Met een redelijke mate van zekerheid kan een rechter oordelen dat niet-aangetekende brieven zijn verzonden/ontvangen

Is een niet-aangetekende brief verzonden en heeft de wederpartij deze ontvangen? Op deze vraag heeft het gerechtshof Arnhem-Leeuwarden op 13 augustus 2019 een antwoord gegeven (ECLI:NL:GHARL:2019:6539).

Waar ging het over?

In deze zaak was de Mercedes-Benz van appellant in de nacht van 31 december 2016 op 1 januari 2017 uitgebrand. Appellant had enkele weken voor de brandstichting zijn auto bij Achmea verzekerd tegen brandschade. Appellant betaalde echter zijn premie (in die tijd) niet. Dit had tot gevolg dat Achmea appellant tweemaal een brief stuurde (op 14 november 2016 en 29 november 2016) waarin appellant werd verzocht het openstaande premiebedrag over te maken. Verder stond in de brieven dat appellant op tijd moest betalen, omdat hij anders niet meer zou zijn verzekerd (in brief 1) en dat de verzekering zou stoppen bij niet tijdige betaling (in brief 2).

 

Pas op 2 januari 2017 – dus nadat zijn auto was uitgebrand – heeft appellant de openstaande bedragen betaald. Op diezelfde dag melde appellant de schade aan zijn auto bij Achmea. Appellant kreeg van Achmea te horen dat zijn verzekering geen dekking bood vanwege premieachterstand. Appellant was het hier niet mee eens en startte een procedure. Hij vorderde van Achmea uitkering van het schadebedrag. Hij stelde dat hij niet wist van de premieachterstand, hij ontkende dat hij de brieven heeft ontvangen en hij betwistte dat Achmea de brieven heeft verstuurd.

 

De rechtbank droeg Achmea op om te bewijzen dat de twee brieven waren verzonden en op het adres van appellant waren aangekomen. Hierin slaagde Achmea, zo oordeelde de rechtbank. Appellant ging tegen dit oordeel in hoger beroep.

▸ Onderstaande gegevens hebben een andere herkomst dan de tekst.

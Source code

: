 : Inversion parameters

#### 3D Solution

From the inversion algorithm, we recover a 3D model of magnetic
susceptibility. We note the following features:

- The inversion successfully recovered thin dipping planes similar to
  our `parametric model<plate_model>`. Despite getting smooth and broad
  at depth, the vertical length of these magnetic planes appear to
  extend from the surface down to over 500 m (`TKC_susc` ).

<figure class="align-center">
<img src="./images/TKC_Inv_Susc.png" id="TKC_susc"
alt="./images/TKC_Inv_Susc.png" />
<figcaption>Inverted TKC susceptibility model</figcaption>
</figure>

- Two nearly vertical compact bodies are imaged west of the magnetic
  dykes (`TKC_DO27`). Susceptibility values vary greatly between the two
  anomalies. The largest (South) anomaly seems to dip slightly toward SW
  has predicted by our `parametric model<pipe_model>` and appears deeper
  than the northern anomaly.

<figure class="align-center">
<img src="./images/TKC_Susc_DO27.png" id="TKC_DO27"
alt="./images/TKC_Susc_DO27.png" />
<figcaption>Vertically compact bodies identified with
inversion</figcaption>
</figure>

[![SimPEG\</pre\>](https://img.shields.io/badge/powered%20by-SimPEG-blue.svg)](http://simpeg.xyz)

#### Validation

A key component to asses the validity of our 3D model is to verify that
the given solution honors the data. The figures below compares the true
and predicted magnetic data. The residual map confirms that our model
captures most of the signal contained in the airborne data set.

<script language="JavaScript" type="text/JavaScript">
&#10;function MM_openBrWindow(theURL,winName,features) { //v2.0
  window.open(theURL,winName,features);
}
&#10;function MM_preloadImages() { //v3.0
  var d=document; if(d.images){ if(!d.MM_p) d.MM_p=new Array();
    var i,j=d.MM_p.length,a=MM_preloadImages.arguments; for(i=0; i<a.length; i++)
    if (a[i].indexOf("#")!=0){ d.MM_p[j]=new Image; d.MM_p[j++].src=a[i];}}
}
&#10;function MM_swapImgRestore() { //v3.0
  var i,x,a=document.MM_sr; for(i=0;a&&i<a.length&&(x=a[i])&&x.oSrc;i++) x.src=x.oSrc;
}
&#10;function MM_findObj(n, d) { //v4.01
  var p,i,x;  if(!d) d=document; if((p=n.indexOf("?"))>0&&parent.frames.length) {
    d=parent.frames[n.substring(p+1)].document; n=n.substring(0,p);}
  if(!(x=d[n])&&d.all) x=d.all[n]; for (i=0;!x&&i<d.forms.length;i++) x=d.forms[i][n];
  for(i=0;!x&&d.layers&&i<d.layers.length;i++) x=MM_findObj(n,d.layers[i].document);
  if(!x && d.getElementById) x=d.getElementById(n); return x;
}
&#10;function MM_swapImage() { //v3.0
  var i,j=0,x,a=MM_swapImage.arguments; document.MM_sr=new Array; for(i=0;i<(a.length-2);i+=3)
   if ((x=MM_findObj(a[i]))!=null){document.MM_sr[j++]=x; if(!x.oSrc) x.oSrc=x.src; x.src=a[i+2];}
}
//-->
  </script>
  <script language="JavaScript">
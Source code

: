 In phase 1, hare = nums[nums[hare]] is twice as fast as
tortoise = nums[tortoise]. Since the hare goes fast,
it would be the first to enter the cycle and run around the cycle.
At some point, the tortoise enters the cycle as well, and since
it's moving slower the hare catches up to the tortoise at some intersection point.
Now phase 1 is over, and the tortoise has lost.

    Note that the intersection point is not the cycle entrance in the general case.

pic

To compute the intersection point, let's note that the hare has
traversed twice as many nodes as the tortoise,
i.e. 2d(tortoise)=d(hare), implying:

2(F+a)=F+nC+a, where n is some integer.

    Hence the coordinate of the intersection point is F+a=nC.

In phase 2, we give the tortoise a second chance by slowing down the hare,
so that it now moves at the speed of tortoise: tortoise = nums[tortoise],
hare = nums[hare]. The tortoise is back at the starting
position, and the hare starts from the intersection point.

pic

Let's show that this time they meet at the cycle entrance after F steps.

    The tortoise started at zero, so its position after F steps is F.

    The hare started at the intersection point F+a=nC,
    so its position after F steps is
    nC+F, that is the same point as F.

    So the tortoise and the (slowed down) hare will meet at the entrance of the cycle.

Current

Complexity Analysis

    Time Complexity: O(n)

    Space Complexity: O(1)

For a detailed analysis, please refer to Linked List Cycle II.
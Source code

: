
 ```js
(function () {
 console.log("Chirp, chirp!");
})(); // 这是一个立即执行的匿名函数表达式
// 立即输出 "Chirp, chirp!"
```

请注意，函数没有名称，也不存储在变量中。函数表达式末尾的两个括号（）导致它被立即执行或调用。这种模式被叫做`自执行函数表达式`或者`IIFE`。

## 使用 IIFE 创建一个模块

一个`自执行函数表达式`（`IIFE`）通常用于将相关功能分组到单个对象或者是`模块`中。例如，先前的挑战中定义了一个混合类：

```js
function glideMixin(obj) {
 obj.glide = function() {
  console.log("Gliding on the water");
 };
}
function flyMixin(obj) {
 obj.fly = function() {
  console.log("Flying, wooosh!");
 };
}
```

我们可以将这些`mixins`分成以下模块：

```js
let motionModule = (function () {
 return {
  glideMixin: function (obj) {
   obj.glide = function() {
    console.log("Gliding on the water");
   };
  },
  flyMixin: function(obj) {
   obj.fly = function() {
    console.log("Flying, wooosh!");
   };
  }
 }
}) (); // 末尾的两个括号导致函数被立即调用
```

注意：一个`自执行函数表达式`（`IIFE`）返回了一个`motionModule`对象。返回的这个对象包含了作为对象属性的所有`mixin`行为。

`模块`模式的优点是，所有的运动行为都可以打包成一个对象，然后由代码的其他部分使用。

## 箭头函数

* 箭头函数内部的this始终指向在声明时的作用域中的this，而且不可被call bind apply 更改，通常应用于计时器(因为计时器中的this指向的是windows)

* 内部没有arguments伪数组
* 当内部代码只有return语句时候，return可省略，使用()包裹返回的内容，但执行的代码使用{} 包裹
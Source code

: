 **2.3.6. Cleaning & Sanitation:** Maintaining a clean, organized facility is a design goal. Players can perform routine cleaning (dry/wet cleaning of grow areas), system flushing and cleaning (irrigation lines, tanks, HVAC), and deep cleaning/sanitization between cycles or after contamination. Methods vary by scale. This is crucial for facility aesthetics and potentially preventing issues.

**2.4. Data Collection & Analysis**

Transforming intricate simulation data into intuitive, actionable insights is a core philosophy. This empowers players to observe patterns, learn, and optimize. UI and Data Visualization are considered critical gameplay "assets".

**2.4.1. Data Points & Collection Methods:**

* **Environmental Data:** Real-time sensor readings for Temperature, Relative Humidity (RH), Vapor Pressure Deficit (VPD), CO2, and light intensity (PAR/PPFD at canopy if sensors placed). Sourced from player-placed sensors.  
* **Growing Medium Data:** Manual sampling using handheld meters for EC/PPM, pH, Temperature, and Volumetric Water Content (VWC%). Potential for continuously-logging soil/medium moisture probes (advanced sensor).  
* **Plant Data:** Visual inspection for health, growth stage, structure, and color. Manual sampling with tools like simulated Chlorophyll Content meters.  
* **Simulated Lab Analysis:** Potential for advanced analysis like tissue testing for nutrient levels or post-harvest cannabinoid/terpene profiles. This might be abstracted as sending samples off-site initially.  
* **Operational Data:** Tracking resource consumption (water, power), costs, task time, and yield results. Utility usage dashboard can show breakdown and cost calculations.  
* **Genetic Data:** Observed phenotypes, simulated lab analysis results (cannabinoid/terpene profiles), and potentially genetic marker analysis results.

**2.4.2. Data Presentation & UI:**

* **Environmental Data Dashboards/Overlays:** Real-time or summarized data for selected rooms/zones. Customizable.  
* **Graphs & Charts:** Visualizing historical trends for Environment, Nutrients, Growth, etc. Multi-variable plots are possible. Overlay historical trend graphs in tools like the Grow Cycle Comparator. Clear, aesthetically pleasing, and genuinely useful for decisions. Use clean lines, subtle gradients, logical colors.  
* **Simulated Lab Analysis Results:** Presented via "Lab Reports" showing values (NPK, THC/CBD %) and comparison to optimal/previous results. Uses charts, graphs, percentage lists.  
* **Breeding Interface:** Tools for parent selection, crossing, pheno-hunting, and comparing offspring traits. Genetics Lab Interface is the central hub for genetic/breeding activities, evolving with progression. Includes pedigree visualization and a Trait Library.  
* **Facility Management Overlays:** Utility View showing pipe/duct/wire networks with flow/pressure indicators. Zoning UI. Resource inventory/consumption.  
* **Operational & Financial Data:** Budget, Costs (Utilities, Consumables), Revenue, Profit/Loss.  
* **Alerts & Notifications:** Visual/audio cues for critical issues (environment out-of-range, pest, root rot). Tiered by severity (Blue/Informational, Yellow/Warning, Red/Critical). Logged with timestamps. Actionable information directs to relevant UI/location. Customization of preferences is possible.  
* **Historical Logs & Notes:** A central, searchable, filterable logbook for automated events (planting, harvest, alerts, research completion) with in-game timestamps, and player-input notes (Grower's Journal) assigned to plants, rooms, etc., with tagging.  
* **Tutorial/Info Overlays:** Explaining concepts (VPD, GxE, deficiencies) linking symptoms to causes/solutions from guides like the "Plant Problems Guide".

Wat oordeelt het gerechtshof?

Het hof stelt voorop dat in een geval als dit voor bewijs niet noodzakelijk is dat het te bewijzen feit onomstotelijk komt vast te staan, maar dat een redelijke mate van zekerheid volstaat. Vervolgens behandelt het hof het door Achmea geleverde bewijs. Dit betreft een tweetal getuigen.

 

Getuige 1 is een functioneel beheerder van Achmea die de logistieke stromen op het gebied van printen, mailen, archiveren en dergelijke controleert. Deze getuige heeft een stroomschema gemaakt en aan de hand daarvan aangetoond dat de brief is aangeboden aan Canon, dat zorgt voor het printen en verzendklaar maken en ter post aanbieden van de brieven aan PostNL. Volgens deze medewerker zijn alle brieven, die door Achmea zijn opgesteld en door Canon zijn verwerkt, ook aan PostNL aangeboden. In het geval daar een verschil in zou hebben gezeten, ook al zou het maar om één brief gaan, dan zou het systeem al een storing hebben gemeld, hetgeen op de betreffende dagen niet het geval is geweest, aldus de medewerker.

 

Getuige 2 is een medewerker bij PostNL. Deze heeft verklaard dat niet met honderd procent zekerheid te bewijzen is dat niet-aangetekende post (waar het in deze kwestie om draait) is bezorgd. In dit geval staat echter op de brief een normaal adres, waren er geen bezorgklachten over dit adres of de nabije omgeving, was toentertijd geen sprake van disfunctionerend personeel bij PostNL en stond het adres evenmin bekend als problematisch. Verder komt slechts zeer incidenteel voor dat brieven niet bezorgd worden omdat ze in het bedrijf zelf kwijt raken, aldus de medewerker.

 

Het hof komt tot de conclusie dat beide verklaringen betrouwbaar zijn. Dit maakt volgens het hof ook aannemelijk dat de brieven zijn bezorgd. Verder acht het hof het ongeloofwaardig dat twee brieven binnen PostNL zoek zouden zijn geraakt. Dit brengt met zich dat appellant ook in hoger beroep achter het net vist.

Conclusie

Deze uitspraak laat zien dat, ondanks dat een partij betwist dat niet-aangetekende brieven zijn verstuurd en dat hij deze heeft ontvangen, de rechter toch met behulp van bewijs “met een redelijke mate van zekerheid” tot het oordeel kan komen dat de brieven zijn verzonden en dat deze zijn ontvangen.